*** Data provided Section Begins ***

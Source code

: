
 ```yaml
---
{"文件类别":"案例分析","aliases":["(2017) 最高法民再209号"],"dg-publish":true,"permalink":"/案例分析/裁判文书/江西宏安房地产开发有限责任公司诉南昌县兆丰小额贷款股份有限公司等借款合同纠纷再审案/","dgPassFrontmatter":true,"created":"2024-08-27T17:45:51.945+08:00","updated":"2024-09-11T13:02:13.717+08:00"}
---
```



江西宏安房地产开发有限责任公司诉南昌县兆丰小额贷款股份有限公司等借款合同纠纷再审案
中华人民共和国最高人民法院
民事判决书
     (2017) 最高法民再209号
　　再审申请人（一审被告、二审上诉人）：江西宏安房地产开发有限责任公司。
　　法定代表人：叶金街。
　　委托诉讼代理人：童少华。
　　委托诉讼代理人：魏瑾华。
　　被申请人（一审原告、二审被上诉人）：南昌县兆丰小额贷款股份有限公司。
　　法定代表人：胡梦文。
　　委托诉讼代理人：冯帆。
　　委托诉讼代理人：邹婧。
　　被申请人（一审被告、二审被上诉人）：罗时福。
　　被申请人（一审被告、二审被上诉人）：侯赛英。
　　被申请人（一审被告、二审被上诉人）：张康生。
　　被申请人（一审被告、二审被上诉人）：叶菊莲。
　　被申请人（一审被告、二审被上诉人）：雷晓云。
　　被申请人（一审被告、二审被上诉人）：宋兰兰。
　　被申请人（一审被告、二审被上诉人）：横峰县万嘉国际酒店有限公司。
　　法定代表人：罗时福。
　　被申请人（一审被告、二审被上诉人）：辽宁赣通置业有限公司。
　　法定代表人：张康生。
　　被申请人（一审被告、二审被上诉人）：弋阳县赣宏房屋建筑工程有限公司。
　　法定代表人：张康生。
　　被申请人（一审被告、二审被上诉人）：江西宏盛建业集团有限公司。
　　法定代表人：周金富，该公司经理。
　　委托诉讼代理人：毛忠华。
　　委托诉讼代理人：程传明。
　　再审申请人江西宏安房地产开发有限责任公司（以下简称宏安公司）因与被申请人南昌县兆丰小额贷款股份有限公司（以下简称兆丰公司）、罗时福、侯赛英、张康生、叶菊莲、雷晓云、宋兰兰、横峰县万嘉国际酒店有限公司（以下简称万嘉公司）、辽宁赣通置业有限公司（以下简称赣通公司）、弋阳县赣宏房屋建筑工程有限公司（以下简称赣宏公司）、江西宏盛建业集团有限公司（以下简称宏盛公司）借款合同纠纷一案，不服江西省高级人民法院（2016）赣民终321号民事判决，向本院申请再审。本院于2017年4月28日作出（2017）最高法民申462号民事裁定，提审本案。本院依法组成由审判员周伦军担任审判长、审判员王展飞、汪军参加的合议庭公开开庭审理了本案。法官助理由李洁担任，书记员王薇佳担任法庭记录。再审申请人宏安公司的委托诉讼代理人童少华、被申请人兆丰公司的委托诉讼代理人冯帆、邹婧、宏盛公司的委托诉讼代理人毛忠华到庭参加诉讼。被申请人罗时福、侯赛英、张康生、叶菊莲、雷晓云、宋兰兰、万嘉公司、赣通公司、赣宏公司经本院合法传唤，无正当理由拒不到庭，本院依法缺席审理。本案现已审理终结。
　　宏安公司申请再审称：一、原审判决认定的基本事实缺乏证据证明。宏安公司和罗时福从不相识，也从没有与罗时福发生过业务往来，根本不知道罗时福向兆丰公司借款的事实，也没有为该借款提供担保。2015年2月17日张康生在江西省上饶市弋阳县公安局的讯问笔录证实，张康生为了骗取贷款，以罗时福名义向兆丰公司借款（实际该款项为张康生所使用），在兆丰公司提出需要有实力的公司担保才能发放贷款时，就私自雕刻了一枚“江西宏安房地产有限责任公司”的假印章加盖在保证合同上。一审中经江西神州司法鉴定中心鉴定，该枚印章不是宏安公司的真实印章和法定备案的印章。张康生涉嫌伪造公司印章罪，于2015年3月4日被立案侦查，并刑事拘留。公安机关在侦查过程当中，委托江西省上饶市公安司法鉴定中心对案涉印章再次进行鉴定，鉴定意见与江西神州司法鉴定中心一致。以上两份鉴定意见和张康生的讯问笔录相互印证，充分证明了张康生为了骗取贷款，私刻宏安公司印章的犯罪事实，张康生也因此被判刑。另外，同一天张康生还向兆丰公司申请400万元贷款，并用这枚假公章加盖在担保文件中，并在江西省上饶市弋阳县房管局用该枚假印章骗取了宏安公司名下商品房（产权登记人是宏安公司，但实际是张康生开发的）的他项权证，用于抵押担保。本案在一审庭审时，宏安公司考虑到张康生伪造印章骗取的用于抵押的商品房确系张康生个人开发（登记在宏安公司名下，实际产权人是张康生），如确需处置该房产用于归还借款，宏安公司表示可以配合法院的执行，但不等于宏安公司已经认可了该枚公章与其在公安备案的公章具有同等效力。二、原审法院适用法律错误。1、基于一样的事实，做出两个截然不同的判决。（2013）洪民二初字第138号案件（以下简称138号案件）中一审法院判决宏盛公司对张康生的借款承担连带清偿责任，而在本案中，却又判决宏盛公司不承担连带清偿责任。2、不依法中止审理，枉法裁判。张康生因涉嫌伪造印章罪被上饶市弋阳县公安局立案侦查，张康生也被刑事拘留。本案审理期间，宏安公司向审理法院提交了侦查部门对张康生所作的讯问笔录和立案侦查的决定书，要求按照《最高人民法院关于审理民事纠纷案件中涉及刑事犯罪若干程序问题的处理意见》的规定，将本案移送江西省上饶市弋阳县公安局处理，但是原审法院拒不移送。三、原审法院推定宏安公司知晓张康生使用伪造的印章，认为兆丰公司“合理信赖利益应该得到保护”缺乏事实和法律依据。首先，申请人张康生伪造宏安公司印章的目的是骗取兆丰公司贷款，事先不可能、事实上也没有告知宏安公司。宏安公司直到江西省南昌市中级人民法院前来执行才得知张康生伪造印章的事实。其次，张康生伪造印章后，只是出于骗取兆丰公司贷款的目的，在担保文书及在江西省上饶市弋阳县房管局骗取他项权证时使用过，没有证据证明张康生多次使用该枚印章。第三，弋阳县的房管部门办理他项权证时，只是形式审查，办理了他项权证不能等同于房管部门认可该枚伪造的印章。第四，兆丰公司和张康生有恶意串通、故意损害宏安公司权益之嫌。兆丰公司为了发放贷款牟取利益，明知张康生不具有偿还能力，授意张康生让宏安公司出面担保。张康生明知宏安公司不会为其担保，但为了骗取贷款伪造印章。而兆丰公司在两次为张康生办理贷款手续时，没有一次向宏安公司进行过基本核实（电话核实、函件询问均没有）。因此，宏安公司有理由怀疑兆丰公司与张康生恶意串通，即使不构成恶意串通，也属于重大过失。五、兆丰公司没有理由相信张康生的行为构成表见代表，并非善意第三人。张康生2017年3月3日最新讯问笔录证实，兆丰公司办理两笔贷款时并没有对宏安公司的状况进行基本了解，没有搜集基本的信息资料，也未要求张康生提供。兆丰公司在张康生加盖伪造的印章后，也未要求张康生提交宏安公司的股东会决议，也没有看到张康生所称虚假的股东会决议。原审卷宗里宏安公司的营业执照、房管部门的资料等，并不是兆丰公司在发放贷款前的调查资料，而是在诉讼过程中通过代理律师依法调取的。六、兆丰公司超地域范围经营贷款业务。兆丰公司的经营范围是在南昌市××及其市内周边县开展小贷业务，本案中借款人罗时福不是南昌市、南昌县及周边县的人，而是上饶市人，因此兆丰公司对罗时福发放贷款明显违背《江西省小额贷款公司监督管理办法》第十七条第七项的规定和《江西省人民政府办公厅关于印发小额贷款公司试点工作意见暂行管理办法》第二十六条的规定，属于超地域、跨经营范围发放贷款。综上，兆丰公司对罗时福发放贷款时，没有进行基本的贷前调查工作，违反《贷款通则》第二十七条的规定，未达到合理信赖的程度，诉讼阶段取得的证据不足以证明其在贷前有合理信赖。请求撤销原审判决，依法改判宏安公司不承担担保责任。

*** Data provided Section Ends ***

**How to complete this task**
I'd like every line with the string "法定代表人" copied from the listing.

**Response for this exercise**
　　法定代表人：叶金街。
　　法定代表人：胡梦文。
　　法定代表人：罗时福。
　　法定代表人：张康生。
　　法定代表人：张康生。
　　法定代表人：周金富，该公司经理。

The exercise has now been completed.